Everyone should be able to get it on this in some way or another, if you don't like halloween then shoot fall stuff...new assignment will be posted next monday, remember to post new pics only...


----------



## LaFoto (Oct 31, 2005)

OK, easy enough, and it calls for a QUICK reply since these decorations are in front of our house ONLY this night. Absolutely ONLY.
Covers Halloween and the previous assignment that no one took up in one


----------



## mentos_007 (Oct 31, 2005)

ok... and what if we don't have halloween here?!?!?!?!?!?!?!?!? grrrr


----------



## LaFoto (Oct 31, 2005)

Then you take "...or fall" !


----------



## geoffros (Oct 31, 2005)

what if we dont have halloween and its summer?


----------



## elsaspet (Oct 31, 2005)

Just a cute kid I saw dressed for Halloween........


----------



## Nikon Fan (Oct 31, 2005)

geoffros said:
			
		

> what if we dont have halloween and its summer?

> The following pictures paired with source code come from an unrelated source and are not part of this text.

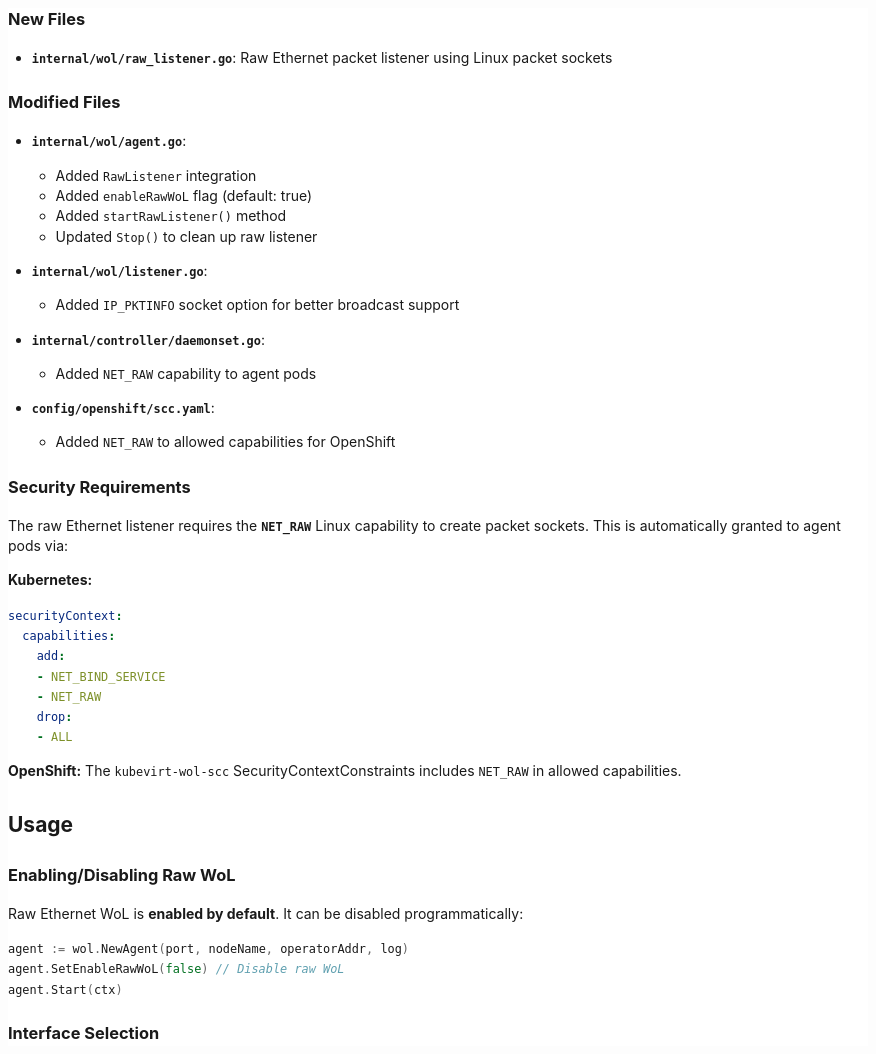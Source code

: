 ### New Files

- **`internal/wol/raw_listener.go`**: Raw Ethernet packet listener using Linux packet sockets

### Modified Files

- **`internal/wol/agent.go`**: 
  - Added `RawListener` integration
  - Added `enableRawWoL` flag (default: true)
  - Added `startRawListener()` method
  - Updated `Stop()` to clean up raw listener

- **`internal/wol/listener.go`**:
  - Added `IP_PKTINFO` socket option for better broadcast support

- **`internal/controller/daemonset.go`**:
  - Added `NET_RAW` capability to agent pods

- **`config/openshift/scc.yaml`**:
  - Added `NET_RAW` to allowed capabilities for OpenShift

### Security Requirements

The raw Ethernet listener requires the **`NET_RAW`** Linux capability to create packet sockets. This is automatically granted to agent pods via:

**Kubernetes:**
```yaml
securityContext:
  capabilities:
    add:
    - NET_BIND_SERVICE
    - NET_RAW
    drop:
    - ALL
```

**OpenShift:**
The `kubevirt-wol-scc` SecurityContextConstraints includes `NET_RAW` in allowed capabilities.

## Usage

### Enabling/Disabling Raw WoL

Raw Ethernet WoL is **enabled by default**. It can be disabled programmatically:

```go
agent := wol.NewAgent(port, nodeName, operatorAddr, log)
agent.SetEnableRawWoL(false) // Disable raw WoL
agent.Start(ctx)
```

### Interface Selection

Then take a pic that would represent halloween or fall in some way...be creative


----------



## Nytmair (Nov 1, 2005)

by LaFoto's request, here's mine


----------



## CrazyAva (Nov 1, 2005)




----------



## immski (Nov 1, 2005)

here is a first to represent the "or Fall" aspect.


----------



## Chiller (Nov 2, 2005)

CrazyAva said:
			
		

>



Schmokin shot.  Is this in a pro haunt, or someones lawn.  Very well done.


----------



## Marm (Nov 2, 2005)




----------



## kilifila66 (Nov 4, 2005)

geoffros said:
			
		

> what if we dont have halloween and its summer?

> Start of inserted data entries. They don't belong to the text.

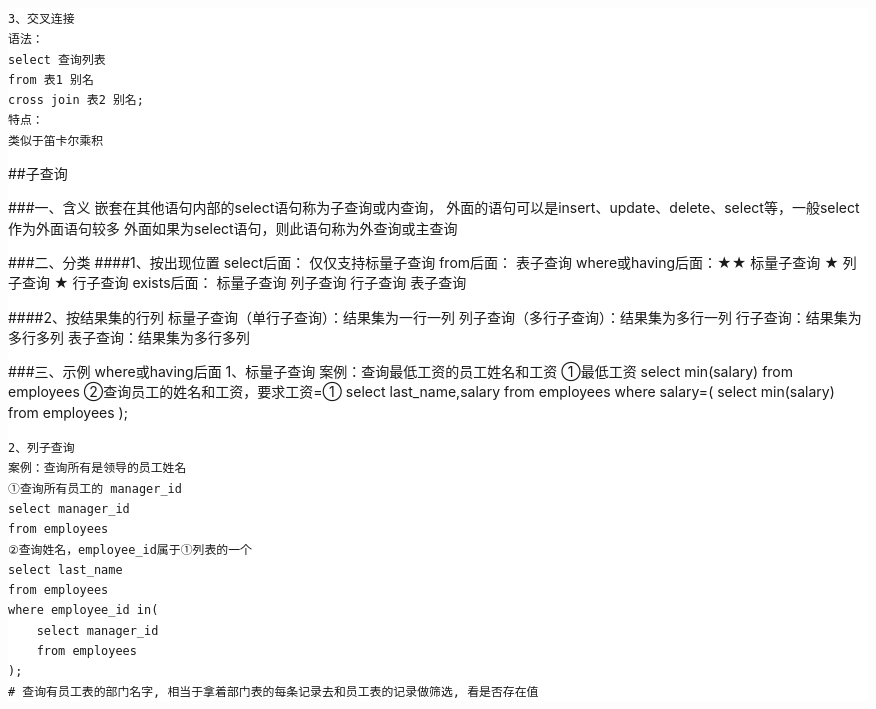     3、交叉连接
    语法：
    select 查询列表
    from 表1 别名
    cross join 表2 别名;
    特点：
    类似于笛卡尔乘积

##子查询

###一、含义
    嵌套在其他语句内部的select语句称为子查询或内查询，
    外面的语句可以是insert、update、delete、select等，一般select作为外面语句较多
    外面如果为select语句，则此语句称为外查询或主查询

###二、分类
####1、按出现位置
    select后面：
            仅仅支持标量子查询
    from后面：
            表子查询
    where或having后面：★★
            标量子查询  ★
            列子查询    ★
            行子查询
    exists后面：
            标量子查询
            列子查询
            行子查询
            表子查询

####2、按结果集的行列
    标量子查询（单行子查询）：结果集为一行一列
    列子查询（多行子查询）：结果集为多行一列
    行子查询：结果集为多行多列
    表子查询：结果集为多行多列


###三、示例
    where或having后面
    1、标量子查询
    案例：查询最低工资的员工姓名和工资
    ①最低工资
    select min(salary) from employees
    ②查询员工的姓名和工资，要求工资=①
    select last_name,salary
    from employees
    where salary=(
        select min(salary) from employees
    );

    2、列子查询
    案例：查询所有是领导的员工姓名
    ①查询所有员工的 manager_id
    select manager_id
    from employees
    ②查询姓名，employee_id属于①列表的一个
    select last_name
    from employees
    where employee_id in(
        select manager_id
        from employees
    );
    # 查询有员工表的部门名字, 相当于拿着部门表的每条记录去和员工表的记录做筛选, 看是否存在值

Or you could show what fall is like where you live...
I would like it if fall looked like summer and winter looked like spring   Damn Nebraska bad weather.


----------



## noworyz (Nov 4, 2005)

here is a picture of a pumkin we carved that has my websites logo!

website: www.egriz.com


----------



## Corry (Nov 4, 2005)

Cool Pumpkin!  I like it! 

Hey...you've been here since 2003, and you only have 45 posts?  What's up with that?  You should have like...waaaaay more than me!


----------



## Jmart_88 (Nov 5, 2005)

all i could find that was kinda fall-y


----------



## LaFoto (Nov 5, 2005)

With November finally around, there are not too many real "fall impressions" left, you know, those that are characterised by the typical colours. Today I went out to look for what is still there, and this is what I came home with:






But the colours are fading and the trees are changing rapidly. Some cling to their foliage...

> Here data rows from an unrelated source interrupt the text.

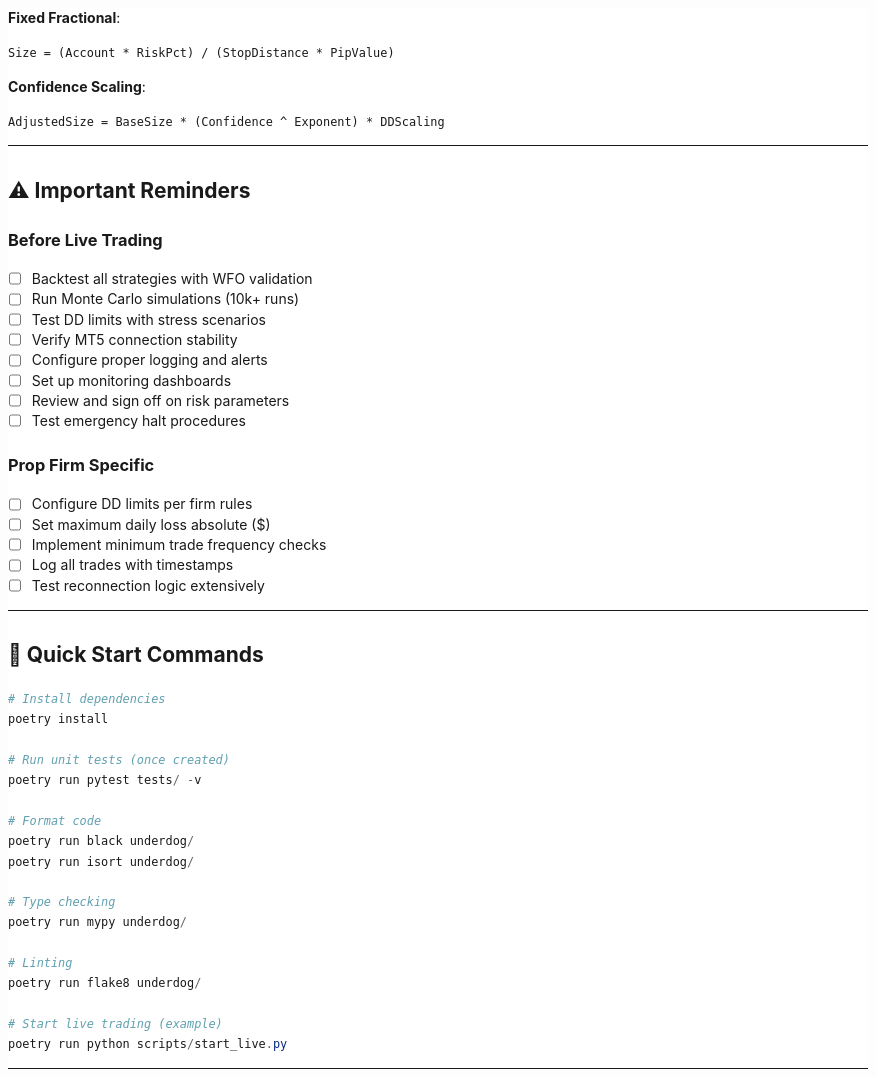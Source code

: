 **Fixed Fractional**:
```
Size = (Account * RiskPct) / (StopDistance * PipValue)
```

**Confidence Scaling**:
```
AdjustedSize = BaseSize * (Confidence ^ Exponent) * DDScaling
```

---

## ⚠️ Important Reminders

### Before Live Trading
- [ ] Backtest all strategies with WFO validation
- [ ] Run Monte Carlo simulations (10k+ runs)
- [ ] Test DD limits with stress scenarios
- [ ] Verify MT5 connection stability
- [ ] Configure proper logging and alerts
- [ ] Set up monitoring dashboards
- [ ] Review and sign off on risk parameters
- [ ] Test emergency halt procedures

### Prop Firm Specific
- [ ] Configure DD limits per firm rules
- [ ] Set maximum daily loss absolute ($)
- [ ] Implement minimum trade frequency checks
- [ ] Log all trades with timestamps
- [ ] Test reconnection logic extensively

---

## 🚀 Quick Start Commands

```powershell
# Install dependencies
poetry install

# Run unit tests (once created)
poetry run pytest tests/ -v

# Format code
poetry run black underdog/
poetry run isort underdog/

# Type checking
poetry run mypy underdog/

# Linting
poetry run flake8 underdog/

# Start live trading (example)
poetry run python scripts/start_live.py
```

---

... others have taken up their winter design:






And now I must go and rake away all those (not from these trees, they were a bit of a drive away, but very similar ones) away from our lawn :roll: (to soon be finding as many again, for the big oak in the neighbours' garden are still quite ... erm ... promising, with regards to my leaf-raking activities...


----------



## greensthings (Nov 5, 2005)

(all pictures are clickable to enlarge to full size...reccomended)
Pumpkin Patch




geese flying south




Full Moon


----------



## LaFoto (Nov 6, 2005)

Some more "fall" impressions as I saw them this afternoon:


----------



## Chiller (Nov 7, 2005)

Lafoto...I love the last shot in the second series...the mushrooms are amazing .   Very nice, and the angle is killer.


----------



## noworyz (Nov 7, 2005)

core_17 said:
			
		

> Cool Pumpkin!  I like it!
> 
> Hey...you've been here since 2003, and you only have 45 posts?  What's up with that?  You should have like...waaaaay more than me!



I don't know.  I forgot about the site for a while then found it again.  I should post more and put more pictures up!

I'm only a few posts behind ya


----------



## darin3200 (Nov 7, 2005)




----------



## CrazyAva (Nov 14, 2005)

Chiller said:
			
		

> Schmokin shot.  Is this in a pro haunt, or someones lawn.  Very well done.


A friend of mine invited me over to hang out and her neighbors and her always set up their yards combined and that was actually in her neighbors yard, that girl is like 13 and it was her idea, she set up that whole section of the yard.  I set up the tripod and said, don't move until I say ok   They did a great job huh?  I was loving the atmosphere.


----------



## Jeff Canes (Nov 16, 2005)




----------



## CrazyAva (Nov 18, 2005)

Wow, where the heck is that huge fountain?


----------



## ScoobyRoo20 (Nov 19, 2005)

Here's my picture for the Halloween/Fall contest. Enjoy.






I call this one "Let me down"


----------



## Jeff Canes (Sep 19, 2007)

bump


----------



## Bluhmja (Nov 13, 2007)




----------



## forceofnature (Nov 17, 2007)

Here is one.


----------



## Goldeeno (Nov 27, 2007)

i know its very late, but though it was fitting, so i hope you get to enjoy this photo, as much as i enjoyed the punch


----------



## Ronman (Dec 9, 2007)

Serving up some North GA, Blueridge Mtn color. Taken about 3 wks ago, the Oaks and Gums were the main donors of orange and red.


----------